___ Material for the task ___

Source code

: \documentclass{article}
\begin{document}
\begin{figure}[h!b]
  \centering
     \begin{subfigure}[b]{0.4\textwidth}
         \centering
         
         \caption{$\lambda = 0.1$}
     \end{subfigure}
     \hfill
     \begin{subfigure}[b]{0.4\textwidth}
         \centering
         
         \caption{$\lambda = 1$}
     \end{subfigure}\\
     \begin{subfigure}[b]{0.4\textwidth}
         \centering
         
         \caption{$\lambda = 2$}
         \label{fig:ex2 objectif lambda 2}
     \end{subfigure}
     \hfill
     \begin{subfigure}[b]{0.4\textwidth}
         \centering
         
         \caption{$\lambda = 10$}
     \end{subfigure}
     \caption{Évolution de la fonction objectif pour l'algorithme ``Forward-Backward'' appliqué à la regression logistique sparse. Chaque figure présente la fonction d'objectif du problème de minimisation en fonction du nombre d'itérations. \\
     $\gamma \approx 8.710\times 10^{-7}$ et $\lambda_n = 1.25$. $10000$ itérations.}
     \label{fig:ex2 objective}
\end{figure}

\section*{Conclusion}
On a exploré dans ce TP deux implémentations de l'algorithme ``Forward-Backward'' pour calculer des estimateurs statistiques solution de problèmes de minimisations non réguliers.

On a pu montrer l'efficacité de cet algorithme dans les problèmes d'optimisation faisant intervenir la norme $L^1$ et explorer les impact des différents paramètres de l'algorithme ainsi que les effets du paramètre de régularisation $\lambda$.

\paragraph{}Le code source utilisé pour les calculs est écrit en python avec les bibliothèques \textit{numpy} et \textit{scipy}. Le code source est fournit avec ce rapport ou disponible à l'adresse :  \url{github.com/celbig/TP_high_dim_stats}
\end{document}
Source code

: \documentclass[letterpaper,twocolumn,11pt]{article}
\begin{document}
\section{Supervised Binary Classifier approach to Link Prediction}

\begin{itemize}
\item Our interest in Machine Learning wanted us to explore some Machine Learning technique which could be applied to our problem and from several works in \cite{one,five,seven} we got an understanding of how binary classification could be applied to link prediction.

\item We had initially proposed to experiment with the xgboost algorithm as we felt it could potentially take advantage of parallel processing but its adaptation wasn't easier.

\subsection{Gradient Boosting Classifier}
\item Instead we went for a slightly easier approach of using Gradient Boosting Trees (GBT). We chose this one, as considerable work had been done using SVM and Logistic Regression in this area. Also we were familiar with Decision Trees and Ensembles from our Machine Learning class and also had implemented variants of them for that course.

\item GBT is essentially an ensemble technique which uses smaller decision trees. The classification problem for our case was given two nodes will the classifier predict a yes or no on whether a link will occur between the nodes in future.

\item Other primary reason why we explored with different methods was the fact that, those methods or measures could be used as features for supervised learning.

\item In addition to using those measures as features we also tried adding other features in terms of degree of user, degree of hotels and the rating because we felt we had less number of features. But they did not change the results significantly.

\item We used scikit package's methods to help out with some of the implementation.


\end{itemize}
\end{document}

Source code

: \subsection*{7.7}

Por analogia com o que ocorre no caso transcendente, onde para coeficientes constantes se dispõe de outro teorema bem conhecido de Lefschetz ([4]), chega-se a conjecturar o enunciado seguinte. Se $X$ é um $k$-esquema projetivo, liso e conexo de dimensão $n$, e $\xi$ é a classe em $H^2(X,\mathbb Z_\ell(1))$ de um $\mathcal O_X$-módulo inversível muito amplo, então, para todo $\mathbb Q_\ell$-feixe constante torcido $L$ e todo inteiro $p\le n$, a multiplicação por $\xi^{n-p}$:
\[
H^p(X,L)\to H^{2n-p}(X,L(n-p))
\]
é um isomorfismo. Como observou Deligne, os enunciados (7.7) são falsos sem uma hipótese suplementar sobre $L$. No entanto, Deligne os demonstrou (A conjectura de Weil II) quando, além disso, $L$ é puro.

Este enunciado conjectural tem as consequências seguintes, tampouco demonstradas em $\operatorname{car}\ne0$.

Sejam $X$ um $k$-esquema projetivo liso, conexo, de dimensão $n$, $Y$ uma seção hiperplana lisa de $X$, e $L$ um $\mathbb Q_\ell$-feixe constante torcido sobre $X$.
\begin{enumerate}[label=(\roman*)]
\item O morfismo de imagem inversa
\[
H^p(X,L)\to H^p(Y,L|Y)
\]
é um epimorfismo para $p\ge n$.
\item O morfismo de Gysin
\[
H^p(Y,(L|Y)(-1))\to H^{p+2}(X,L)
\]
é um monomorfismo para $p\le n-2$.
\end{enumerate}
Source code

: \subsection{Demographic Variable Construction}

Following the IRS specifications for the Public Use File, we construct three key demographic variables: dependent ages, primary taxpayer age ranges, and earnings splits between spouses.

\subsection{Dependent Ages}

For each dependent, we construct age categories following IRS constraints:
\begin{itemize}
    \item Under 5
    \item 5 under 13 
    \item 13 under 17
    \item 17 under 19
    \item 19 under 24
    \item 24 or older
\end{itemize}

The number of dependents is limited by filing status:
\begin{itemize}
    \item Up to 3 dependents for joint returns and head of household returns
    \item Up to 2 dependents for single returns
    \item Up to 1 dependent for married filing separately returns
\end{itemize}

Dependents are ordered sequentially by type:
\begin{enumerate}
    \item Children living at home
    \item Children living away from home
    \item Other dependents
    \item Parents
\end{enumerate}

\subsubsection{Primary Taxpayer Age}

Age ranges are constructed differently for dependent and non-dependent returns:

___

The task: Work out how many lines of the material contain "measures". Reply with that number only.

Answer to this exercise: 2